Munich Composites - Das Gründerteam um Felix Fröhlich will die Produktion von Karbonteilen revolutionieren. FTD.de berichtet wöchentlich über die Sieger des Wettbewerbs enable2start.
| Felix' Woche |
|---|
| vom 30. April bis 6. Mai 2012 |
| Arbeitsstunden: 45 |
| Stimmung (bester Wert 10): 8 |
"Am unattraktivsten macht es Dich, wenn Du massiv auf der Suche bist." Diesen Rat hat Felix Fröhlich, Geschäftsführer von Munich Composites, so oder ähnlich, oft gehört in den vergangenen Monaten. Dementsprechend könnten den Karbonflechtern die Investoren nur so ins Haus flattern. Denn seit einigen Tagen haben die Gründer nicht mehr das Gefühl, bei Verhandlungen mit potenziellen Geldgebern mit dem Rücken zur Wand zu stehen: Ein privater Investor möchte 500.000 Euro einsetzen, und der halbstaatliche Fonds Bayern Kapital signalisierte diese Woche Bereitschaft, diesen Betrag um die gleiche Summe aufzustocken.

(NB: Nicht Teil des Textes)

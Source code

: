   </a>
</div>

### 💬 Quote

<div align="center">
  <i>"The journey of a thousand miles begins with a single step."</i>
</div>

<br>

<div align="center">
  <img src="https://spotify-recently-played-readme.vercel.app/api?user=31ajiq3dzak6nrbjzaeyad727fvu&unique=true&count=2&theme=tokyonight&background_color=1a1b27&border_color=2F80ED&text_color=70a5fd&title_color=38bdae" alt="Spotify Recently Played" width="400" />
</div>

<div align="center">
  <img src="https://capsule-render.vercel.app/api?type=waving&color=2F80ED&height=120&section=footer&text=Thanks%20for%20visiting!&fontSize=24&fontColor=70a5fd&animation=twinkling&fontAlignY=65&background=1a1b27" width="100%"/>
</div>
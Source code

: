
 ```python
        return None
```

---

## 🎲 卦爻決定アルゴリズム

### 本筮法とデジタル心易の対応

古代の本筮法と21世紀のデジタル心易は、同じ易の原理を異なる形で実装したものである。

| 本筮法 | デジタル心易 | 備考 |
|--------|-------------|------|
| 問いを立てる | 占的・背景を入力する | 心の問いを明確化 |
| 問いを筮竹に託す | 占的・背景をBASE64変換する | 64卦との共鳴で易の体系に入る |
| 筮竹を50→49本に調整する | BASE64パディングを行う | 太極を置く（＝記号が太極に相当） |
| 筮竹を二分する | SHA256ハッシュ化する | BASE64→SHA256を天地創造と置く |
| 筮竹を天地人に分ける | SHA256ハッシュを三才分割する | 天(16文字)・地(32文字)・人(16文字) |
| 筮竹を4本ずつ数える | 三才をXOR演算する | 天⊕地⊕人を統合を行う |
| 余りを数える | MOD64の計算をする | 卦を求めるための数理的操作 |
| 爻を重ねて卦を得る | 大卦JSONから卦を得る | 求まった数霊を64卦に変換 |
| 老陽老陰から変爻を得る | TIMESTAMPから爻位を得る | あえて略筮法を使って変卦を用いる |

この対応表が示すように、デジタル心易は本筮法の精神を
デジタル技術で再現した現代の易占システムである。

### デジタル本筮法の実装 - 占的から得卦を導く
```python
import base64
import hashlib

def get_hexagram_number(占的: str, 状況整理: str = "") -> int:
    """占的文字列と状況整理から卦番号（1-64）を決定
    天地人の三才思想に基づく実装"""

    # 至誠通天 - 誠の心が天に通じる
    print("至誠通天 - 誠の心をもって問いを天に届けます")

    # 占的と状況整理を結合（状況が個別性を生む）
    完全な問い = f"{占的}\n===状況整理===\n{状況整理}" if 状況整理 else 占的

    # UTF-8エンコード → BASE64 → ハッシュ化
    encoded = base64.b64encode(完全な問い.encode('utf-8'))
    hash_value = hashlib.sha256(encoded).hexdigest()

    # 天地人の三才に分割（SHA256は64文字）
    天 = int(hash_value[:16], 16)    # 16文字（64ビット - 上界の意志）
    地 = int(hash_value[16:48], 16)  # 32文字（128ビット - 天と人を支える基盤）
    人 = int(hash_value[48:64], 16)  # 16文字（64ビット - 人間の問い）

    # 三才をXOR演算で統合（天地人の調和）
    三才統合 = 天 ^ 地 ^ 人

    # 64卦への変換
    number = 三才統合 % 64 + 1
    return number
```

Damit kommen die Ingenieure noch nicht auf die veranschlagten 1,8 Mio. Euro, die sie für den Aufbau einer eigenen Produktionsanlage benötigen. Sie sind aber guter Dinge, dass das in sie gesetzte Vertrauen weitere Kapitalgeber anlockt. Das könnte ein zweiter Privatfinanzier sein, dessen Investment sich ebenfalls hebeln ließe. Beispielsweise mit Mitteln der staatlichen Förderbank KfW. Die Taktik der Ingenieure ist, alle Türen weit geöffnet zu lassen.
"Wir wollen ein Konsortium aufstellen, das nach der ersten Finanzierungsphase und unserem erbrachten Beweis der Serientauglichkeit noch eine zweite Runde drauflegt", beschreibt Gründer Fröhlich die Grundidee der Finanzierungsstrategie. Das ist ihm wichtig, damit der Geldgeber in der zweiten Runde schon tiefe Einblicke in die junge Firma hat und so zusammen mit Munich Composites wächst.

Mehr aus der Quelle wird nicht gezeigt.